──────── Records to use

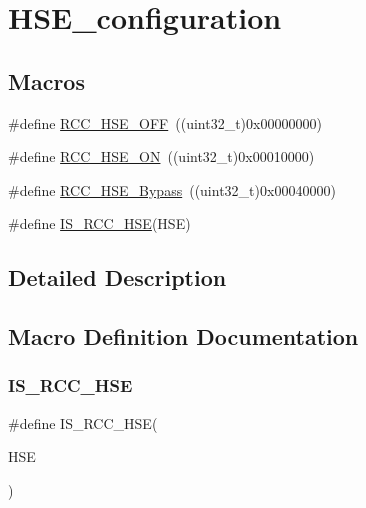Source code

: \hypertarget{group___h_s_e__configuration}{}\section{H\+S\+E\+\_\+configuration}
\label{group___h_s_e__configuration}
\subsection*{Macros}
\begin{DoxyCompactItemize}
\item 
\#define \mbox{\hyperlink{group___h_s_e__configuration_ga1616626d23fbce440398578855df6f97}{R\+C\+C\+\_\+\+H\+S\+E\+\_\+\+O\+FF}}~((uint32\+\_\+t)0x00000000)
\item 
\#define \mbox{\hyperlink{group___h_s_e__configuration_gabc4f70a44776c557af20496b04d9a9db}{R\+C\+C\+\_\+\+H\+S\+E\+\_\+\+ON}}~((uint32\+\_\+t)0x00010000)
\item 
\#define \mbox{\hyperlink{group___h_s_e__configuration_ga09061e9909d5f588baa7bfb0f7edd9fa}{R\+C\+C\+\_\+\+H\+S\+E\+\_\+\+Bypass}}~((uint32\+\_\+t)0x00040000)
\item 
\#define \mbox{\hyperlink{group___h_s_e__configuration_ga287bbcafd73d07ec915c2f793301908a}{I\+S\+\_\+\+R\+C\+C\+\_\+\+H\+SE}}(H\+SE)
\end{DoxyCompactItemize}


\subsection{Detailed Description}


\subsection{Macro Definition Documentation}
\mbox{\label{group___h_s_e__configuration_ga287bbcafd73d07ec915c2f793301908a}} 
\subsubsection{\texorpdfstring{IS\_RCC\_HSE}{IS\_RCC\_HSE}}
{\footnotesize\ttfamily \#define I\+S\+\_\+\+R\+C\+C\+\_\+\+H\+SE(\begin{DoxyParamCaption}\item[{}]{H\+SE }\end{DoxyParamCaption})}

────────────────
──────── Records to use

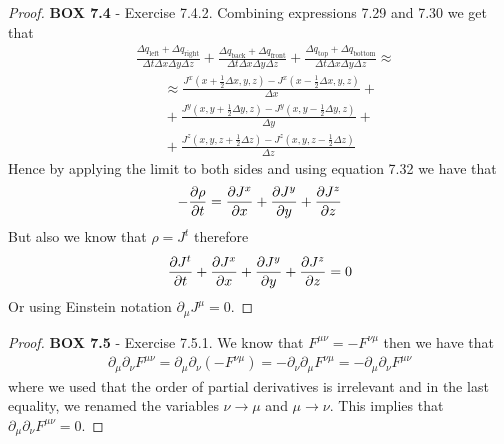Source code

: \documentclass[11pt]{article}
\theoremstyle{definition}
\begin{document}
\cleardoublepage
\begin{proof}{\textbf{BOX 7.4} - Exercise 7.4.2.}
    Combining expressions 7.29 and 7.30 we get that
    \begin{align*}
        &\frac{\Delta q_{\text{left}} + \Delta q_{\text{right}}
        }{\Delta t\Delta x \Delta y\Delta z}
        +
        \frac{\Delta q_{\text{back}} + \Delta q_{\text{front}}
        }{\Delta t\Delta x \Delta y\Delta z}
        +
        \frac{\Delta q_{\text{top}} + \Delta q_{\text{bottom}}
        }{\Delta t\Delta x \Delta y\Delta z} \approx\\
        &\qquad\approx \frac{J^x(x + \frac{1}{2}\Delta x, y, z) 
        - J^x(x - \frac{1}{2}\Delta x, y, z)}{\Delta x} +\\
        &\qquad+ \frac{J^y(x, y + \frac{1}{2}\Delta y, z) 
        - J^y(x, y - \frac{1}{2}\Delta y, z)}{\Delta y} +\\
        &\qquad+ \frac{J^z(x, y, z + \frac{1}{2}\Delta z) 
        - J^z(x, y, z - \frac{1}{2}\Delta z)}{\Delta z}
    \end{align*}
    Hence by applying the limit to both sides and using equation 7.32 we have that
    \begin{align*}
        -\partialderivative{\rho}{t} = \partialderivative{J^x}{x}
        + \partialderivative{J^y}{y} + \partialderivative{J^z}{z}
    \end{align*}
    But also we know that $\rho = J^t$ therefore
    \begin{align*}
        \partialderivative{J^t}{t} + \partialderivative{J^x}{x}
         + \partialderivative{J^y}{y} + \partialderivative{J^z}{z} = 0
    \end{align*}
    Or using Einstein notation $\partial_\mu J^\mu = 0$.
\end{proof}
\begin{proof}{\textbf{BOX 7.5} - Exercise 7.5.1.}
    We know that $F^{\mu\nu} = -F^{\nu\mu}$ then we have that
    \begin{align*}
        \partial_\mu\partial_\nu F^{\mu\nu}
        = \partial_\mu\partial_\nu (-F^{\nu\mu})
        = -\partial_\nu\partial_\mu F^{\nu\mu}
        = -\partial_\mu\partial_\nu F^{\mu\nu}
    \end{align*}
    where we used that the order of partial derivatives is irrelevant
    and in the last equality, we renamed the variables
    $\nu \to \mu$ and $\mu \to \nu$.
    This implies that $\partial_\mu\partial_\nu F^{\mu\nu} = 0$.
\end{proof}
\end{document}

────────────────
──────── Records to use

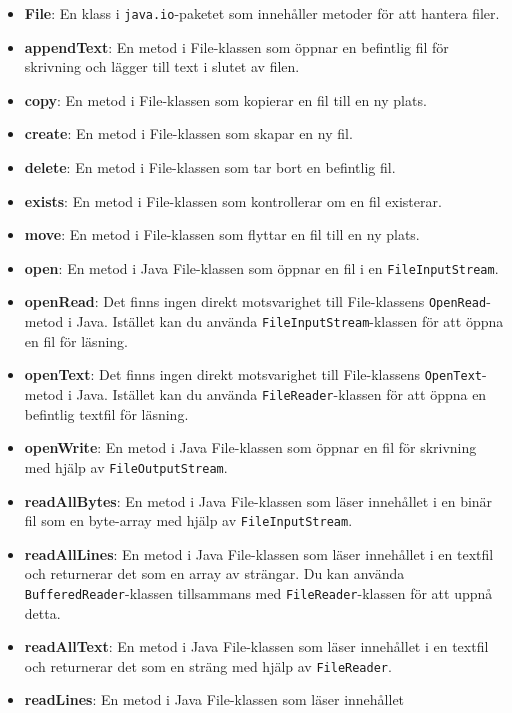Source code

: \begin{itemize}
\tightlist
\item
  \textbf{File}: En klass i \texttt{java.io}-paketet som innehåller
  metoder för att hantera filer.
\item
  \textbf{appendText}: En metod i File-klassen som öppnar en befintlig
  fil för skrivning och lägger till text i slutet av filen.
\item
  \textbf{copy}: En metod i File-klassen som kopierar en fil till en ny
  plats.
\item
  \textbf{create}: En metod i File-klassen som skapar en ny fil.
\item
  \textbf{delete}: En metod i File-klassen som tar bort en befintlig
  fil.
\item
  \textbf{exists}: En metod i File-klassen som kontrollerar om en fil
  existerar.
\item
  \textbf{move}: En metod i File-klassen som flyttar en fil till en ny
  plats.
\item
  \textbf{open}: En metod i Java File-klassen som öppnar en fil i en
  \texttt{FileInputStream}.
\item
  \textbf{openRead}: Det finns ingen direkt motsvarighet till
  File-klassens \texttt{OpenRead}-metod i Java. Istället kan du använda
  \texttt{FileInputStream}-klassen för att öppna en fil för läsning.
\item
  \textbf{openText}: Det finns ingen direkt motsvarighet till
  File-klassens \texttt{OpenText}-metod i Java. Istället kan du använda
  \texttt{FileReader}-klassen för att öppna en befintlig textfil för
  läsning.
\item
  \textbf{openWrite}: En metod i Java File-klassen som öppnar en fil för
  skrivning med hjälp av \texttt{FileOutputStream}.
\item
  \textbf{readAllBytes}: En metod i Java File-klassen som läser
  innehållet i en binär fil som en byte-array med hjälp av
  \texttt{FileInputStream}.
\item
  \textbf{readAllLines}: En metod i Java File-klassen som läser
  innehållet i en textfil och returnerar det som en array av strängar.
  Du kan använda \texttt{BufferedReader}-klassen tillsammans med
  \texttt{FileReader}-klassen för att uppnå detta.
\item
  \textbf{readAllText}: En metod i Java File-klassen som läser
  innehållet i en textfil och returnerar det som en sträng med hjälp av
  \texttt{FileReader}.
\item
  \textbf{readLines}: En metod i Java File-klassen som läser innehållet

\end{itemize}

────────────────

*Work request:* Write out each line above that contains the word "DoxyCompactItemize".

*Answer section:*
\begin{DoxyCompactItemize}
\end{DoxyCompactItemize}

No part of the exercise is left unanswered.